Local Current Blog

Slippers worn by Minnesota music icon Judy Garland in ‘The Wizard of Oz’ recovered 13 years after being stolen from Grand Rapids museum

One of the other pairs of slippers worn by Judy Garland in 'The Wizard of Oz,' on display in 2011. (Astrid Stawiarz/Getty Images)

The Wizard of Oz taught us that there’s no place like home, but for a certain pair of ruby red slippers home has been a faraway thought; until now. The shoes, one of four pairs worn by Judy Garland in the 1939 film The Wizard of Oz, went missing 13 years ago on Aug. 28. At the time, they were on loan from collector Michael Shaw to the Judy Garland Museum in the actor’s birthplace of Grand Rapids, Minn.

The whole theft was a head-scratcher. No fingerprints were left behind, and there was no security camera footage. The police were left only with a broken acrylic display and a single red sequin left behind by the thieves.

Years went by, various leads were followed, and a $1 million reward was even proposed, but nothing valuable turned up until recently, according to a statement released by Sgt Robert Stein of the FBI. The slippers were recovered earlier this summer in Minneapolis, but authorities are not releasing any detailed information since the investigation is still ongoing.

Because of this, they have yet to release the names of any suspects, but there is no doubt that the people who have been following this case are eagerly awaiting more information. One such person is journalist Rhys Thomas, who wrote the book The Ruby Slippers of Oz. “These shoes are the holy grail of all Hollywood memorabilia,” Thomas told the New York Times.

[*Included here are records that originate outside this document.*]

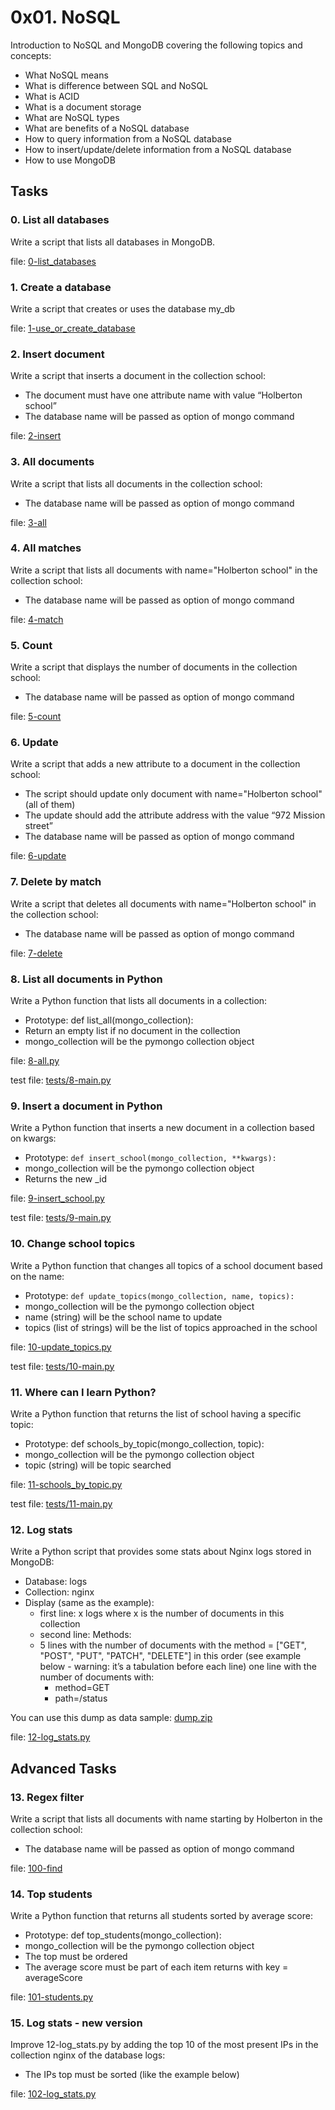 # 0x01. NoSQL
Introduction to NoSQL and MongoDB covering the following topics and concepts:

   + What NoSQL means
   + What is difference between SQL and NoSQL
   + What is ACID
   + What is a document storage
   + What are NoSQL types
   + What are benefits of a NoSQL database
   + How to query information from a NoSQL database
   + How to insert/update/delete information from a NoSQL database
   + How to use MongoDB

## Tasks

### 0. List all databases
Write a script that lists all databases in MongoDB.

file: [0-list_databases](0-list_databases)


### 1. Create a database
Write a script that creates or uses the database my_db

file: [1-use_or_create_database](1-use_or_create_database)


### 2. Insert document
Write a script that inserts a document in the collection school:

   + The document must have one attribute name with value “Holberton school”
   + The database name will be passed as option of mongo command

file: [2-insert](2-insert)


### 3. All documents
Write a script that lists all documents in the collection school:

   + The database name will be passed as option of mongo command

file: [3-all](3-all)


### 4. All matches
Write a script that lists all documents with name="Holberton school" in the collection school:

   + The database name will be passed as option of mongo command

file: [4-match](4-match)


### 5. Count
Write a script that displays the number of documents in the collection school:

   + The database name will be passed as option of mongo command

file: [5-count](5-count)


### 6. Update
Write a script that adds a new attribute to a document in the collection school:

   + The script should update only document with name="Holberton school" (all of them)
   + The update should add the attribute address with the value “972 Mission street”
   + The database name will be passed as option of mongo command

file: [6-update](6-update)


### 7. Delete by match
Write a script that deletes all documents with name="Holberton school" in the collection school:

   + The database name will be passed as option of mongo command

file: [7-delete](7-delete)


### 8. List all documents in Python
Write a Python function that lists all documents in a collection:

   + Prototype: def list_all(mongo_collection):
   + Return an empty list if no document in the collection
   + mongo_collection will be the pymongo collection object

file: [8-all.py](8-all.py)

test file: [tests/8-main.py](tests/8-main.py)


### 9. Insert a document in Python
Write a Python function that inserts a new document in a collection based on kwargs:

   + Prototype: `def insert_school(mongo_collection, **kwargs):`
   + mongo_collection will be the pymongo collection object
   + Returns the new _id

file: [9-insert_school.py](9-insert_school.py)

test file: [tests/9-main.py](tests/9-main.py)


### 10. Change school topics
Write a Python function that changes all topics of a school document based on the name:

   + Prototype: `def update_topics(mongo_collection, name, topics):`
   + mongo_collection will be the pymongo collection object
   + name (string) will be the school name to update
   + topics (list of strings) will be the list of topics approached in the school

file: [10-update_topics.py](10-update_topics.py)

test file: [tests/10-main.py](tests/10-main.py)


### 11. Where can I learn Python?
Write a Python function that returns the list of school having a specific topic:

   + Prototype: def schools_by_topic(mongo_collection, topic):
   + mongo_collection will be the pymongo collection object
   + topic (string) will be topic searched

file: [11-schools_by_topic.py](11-schools_by_topic.py)

test file: [tests/11-main.py](tests/11-main.py)


### 12. Log stats
Write a Python script that provides some stats about Nginx logs stored in MongoDB:

   + Database: logs
   + Collection: nginx
   + Display (same as the example):
       + first line: x logs where x is the number of documents in this collection
       + second line: Methods:
       + 5 lines with the number of documents with the method = ["GET", "POST", "PUT", "PATCH", "DELETE"] in this order (see example below - warning: it’s a tabulation before each line)
        one line with the number of documents with:
           + method=GET
           + path=/status

You can use this dump as data sample: [dump.zip](https://intranet.alxswe.com/rltoken/0szbpslKvH3RqKb_2HUeoQ)

file: [12-log_stats.py](12-log_stats.py)


## Advanced Tasks

### 13. Regex filter
Write a script that lists all documents with name starting by Holberton in the collection school:

   + The database name will be passed as option of mongo command

file: [100-find](100-find)


### 14. Top students
Write a Python function that returns all students sorted by average score:

   + Prototype: def top_students(mongo_collection):
   + mongo_collection will be the pymongo collection object
   + The top must be ordered
   + The average score must be part of each item returns with key = averageScore

file: [101-students.py](101-students.py)


### 15. Log stats - new version
Improve 12-log_stats.py by adding the top 10 of the most present IPs in the collection nginx of the database logs:

   + The IPs top must be sorted (like the example below)

file: [102-log_stats.py](102-log_stats.py)
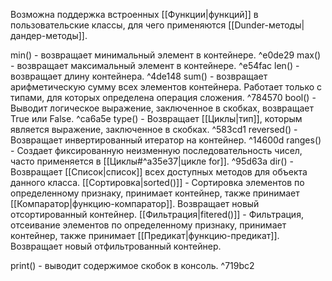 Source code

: Возможна поддержка встроенных [[Функции|функций]] в пользовательские классы, для чего применяются [[Dunder-методы|дандер-методы]].

min() - возвращает минимальный элемент в контейнере. ^e0de29
max() - возвращает максимальный элемент в контейнере. ^e54fac
len() - возвращает длину контейнера. ^4de148
sum() - возвращает арифметическую сумму всех элементов контейнера. Работает только с типами, для которых определена операция сложения. ^784570
bool() - Выводит логическое выражение, заключенное в скобках, возвращает True или False. ^ca6a5e
type() - Возвращает [[Циклы|тип]], которым является выражение, заключенное в скобках. ^583cd1
reversed() - Возвращает инвертированный итератор на контейнер. ^14600d
ranges() - Создает фиксированную неизменную последовательность чисел, часто применяется в [[Циклы#^a35e37|цикле for]]. ^95d63a
dir() - Возвращает [[Список|список]] всех доступных методов для объекта данного класса.
[[Сортировка|sorted()]] - Сортировка элементов по определенному признаку, принимает контейнер, также принимает [[Компаратор|функцию-компаратор]]. Возвращает новый отсортированный контейнер.
[[Фильтрация|fitered()]] - Фильтрация, отсеивание элементов по определенному признаку, принимает контейнер, также принимает [[Предикат|функцию-предикат]]. Возвращает новый отфильтрованный контейнер.

print() - выводит содержимое скобок в консоль. ^719bc2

Shaw bought this pair in 1970 for $2,000, from costume designer Kent Warner. The slippers were added to Shaw’s collection of other Oz memorabilia, including a witch’s hat, Dorothy’s dress, and a munchkin outfit. Although Shaw was known for lending out the slippers to various museums, speculation arose in Grand Rapids when it was discovered that the pair of shoes were slightly different sizes.

Perhaps they were a mixed pair…or, some thought, maybe Shaw had deliberately given the Judy Garland Museum a fake pair, arranged for them to be stolen, and then collected the insurance money. This claim, however, was vehemently denied by Shaw, who said in a 2015 interview with Newsweek: “There’s more to my life than a pair of pumps…they realized I had nothing to do with it. And basically the museum knew it too. They were reaching at straws to try to throw the guilt away from themselves.” (Shaw ended up settling with insurance in 2007 for $800,000.)

Luckily, we won’t have to think up hypotheticals for much longer. As the investigation presses on, we are bound to get some real answers soon. For now, we can just be thankful that the slippers are no longer “Somewhere Over the Rainbow” and are back home safe.